I’ll look at linkages. The lower 4 gears work. Try e upper 4 lever won’t move into gear forward or reverse. It’s stuck in the middle. Tractor does go forward and reverse in lower gears just can’t engage upper. Will check out the items advised above before trying to pull cab. Thanks.


----------



## 2billt (Aug 7, 2011)

Davehartman99 said:


> I’ll look at linkages. The lower 4 gears work. Try e upper 4 lever won’t move into gear forward or reverse. It’s stuck in the middle. Tractor does go forward and reverse in lower gears just can’t engage upper. Will check out the items advised above before trying to pull cab. Thanks.

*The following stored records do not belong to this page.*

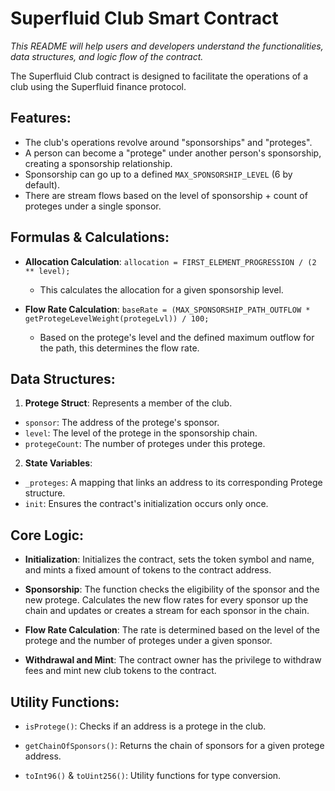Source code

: # Superfluid Club Smart Contract

_This README will help users and developers understand the functionalities, data structures, and logic flow of the contract._

The Superfluid Club contract is designed to facilitate the operations of a club using the Superfluid finance protocol.

## Features:

- The club's operations revolve around "sponsorships" and "proteges".
- A person can become a "protege" under another person's sponsorship, creating a sponsorship relationship.
- Sponsorship can go up to a defined `MAX_SPONSORSHIP_LEVEL` (6 by default).
- There are stream flows based on the level of sponsorship + count of proteges under a single sponsor.

## Formulas & Calculations:

- **Allocation Calculation**: `allocation = FIRST_ELEMENT_PROGRESSION / (2 ** level);`
  - This calculates the allocation for a given sponsorship level.

- **Flow Rate Calculation**: `baseRate = (MAX_SPONSORSHIP_PATH_OUTFLOW * getProtegeLevelWeight(protegeLvl)) / 100;`
  - Based on the protege's level and the defined maximum outflow for the path, this determines the flow rate.

## Data Structures:

1. **Protege Struct**: Represents a member of the club.
- `sponsor`: The address of the protege's sponsor.
- `level`: The level of the protege in the sponsorship chain.
- `protegeCount`: The number of proteges under this protege.

2. **State Variables**:
- `_proteges`: A mapping that links an address to its corresponding Protege structure.
- `init`: Ensures the contract's initialization occurs only once.

## Core Logic:

- **Initialization**: Initializes the contract, sets the token symbol and name, and mints a fixed amount of tokens to the contract address.

- **Sponsorship**: The function checks the eligibility of the sponsor and the new protege. Calculates the new flow rates for every sponsor up the chain and updates or creates a stream for each sponsor in the chain.

- **Flow Rate Calculation**: The rate is determined based on the level of the protege and the number of proteges under a given sponsor.

- **Withdrawal and Mint**: The contract owner has the privilege to withdraw fees and mint new club tokens to the contract.

## Utility Functions:

- `isProtege()`: Checks if an address is a protege in the club.

- `getChainOfSponsors()`: Returns the chain of sponsors for a given protege address.

- `toInt96()` & `toUint256()`: Utility functions for type conversion.

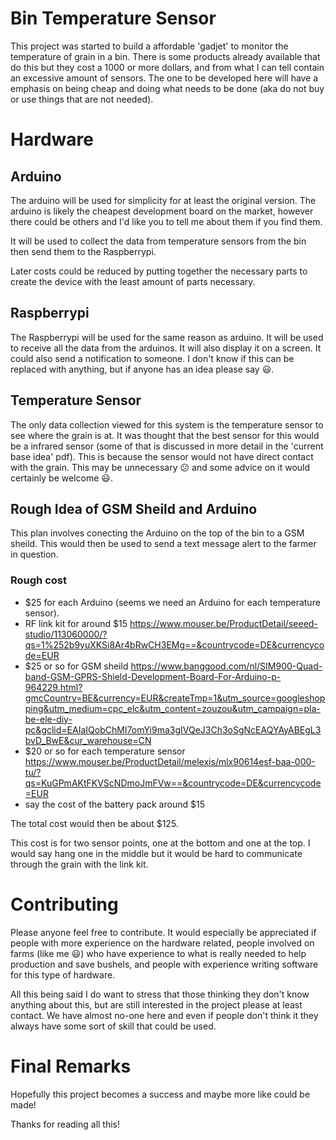 # Bin Temperature Sensor
This project was started to build a affordable 'gadjet' to monitor the temperature of grain in a bin. There is some products already available that do this but they cost a 1000 or more dollars, and from what I can tell contain an excessive amount of sensors. The one to be developed here will have a emphasis on being cheap and doing what needs to be done (aka do not buy or use things that are not needed).

# Hardware
## Arduino
The arduino will be used for simplicity for at least the original version. The arduino is likely the cheapest development board on the market, however there could be others and I'd like you to tell me about them if you find them.

It will be used to collect the data from temperature sensors from the bin then send them to the Raspberrypi.

Later costs could be reduced by putting together the necessary parts to create the device with the least amount of parts necessary.

## Raspberrypi
The Raspberrypi will be used for the same reason as arduino. It will be used to receive all the data from the arduinos. It will also display it on a screen. It could also send a notification to someone. I don't know if this can be replaced with anything, but if anyone has an idea please say :smiley:.

## Temperature Sensor
The only data collection viewed for this system is the temperature sensor to see where the grain is at. It was thought that the best sensor for this would be a infrared sensor (some of that is discussed in more detail in the 'current base idea' pdf). This is because the sensor would not have direct contact with the grain. This may be unnecessary :confused: and some advice on it would certainly be welcome :smiley:.

## Rough Idea of GSM Sheild and Arduino
This plan involves conecting the Arduino on the top of the bin to a GSM sheild. This would then be used to send a text message alert to the farmer in question. 

### Rough cost
- $25 for each Arduino (seems we need an Arduino for each temperature sensor).
- RF link kit for around $15 https://www.mouser.be/ProductDetail/seeed-studio/113060000/?qs=1%252b9yuXKSi8Ar4bRwCH3EMg==&countrycode=DE&currencycode=EUR
- $25 or so for GSM sheild https://www.banggood.com/nl/SIM900-Quad-band-GSM-GPRS-Shield-Development-Board-For-Arduino-p-964229.html?gmcCountry=BE&currency=EUR&createTmp=1&utm_source=googleshopping&utm_medium=cpc_elc&utm_content=zouzou&utm_campaign=pla-be-ele-diy-pc&gclid=EAIaIQobChMI7omYi9ma3gIVQeJ3Ch3oSgNcEAQYAyABEgL3bvD_BwE&cur_warehouse=CN
- $20 or so for each temperature sensor https://www.mouser.be/ProductDetail/melexis/mlx90614esf-baa-000-tu/?qs=KuGPmAKtFKVScNDmoJmFVw==&countrycode=DE&currencycode=EUR
- say the cost of the battery pack around $15

The total cost would then be about $125.

This cost is for two sensor points, one at the bottom and one at the top. I would say hang one in the middle but it would be hard to communicate through the grain with the link kit.



# Contributing
Please anyone feel free to contribute. It would especially be appreciated if people with more experience on the hardware related, people involved on farms (like me :smiley:) who have experience to what is really needed to help production and save bushels, and people with experience writing software for this type of hardware.

All this being said I do want to stress that those thinking they don't know anything about this, but are still interested in the project please at least contact. We have almost no-one here and even if people don't think it they always have some sort of skill that could be used.

# Final Remarks
Hopefully this project becomes a success and maybe more like could be made!

Thanks for reading all this!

Don't know if you have any visual help but I ran across this parts diagram: 2955 - TRACTOR 50 POWER TRAIN EPC John Deere :: AVS.Parts


----------



## Tx Jim (Jul 28, 2020)

2billt
Hi-lo shift linkage you posted a link to is for hyd hi-lo not the manual high/low in gear trans that is hung in low speed on Dave's tractor.


----------



## 2billt (Aug 7, 2011)

Tx Jim said:


> 2billt
> Hi-lo shift linkage you posted a link to is for hyd hi-lo not the manual high/low in gear trans that is hung in low speed on Dave's tractor.


Ah thanks, and now I see you previously provided a good link.


----------



## Davehartman99 (Mar 26, 2018)

Thanks all. I’ll check the linkage for sure before transmission.


----------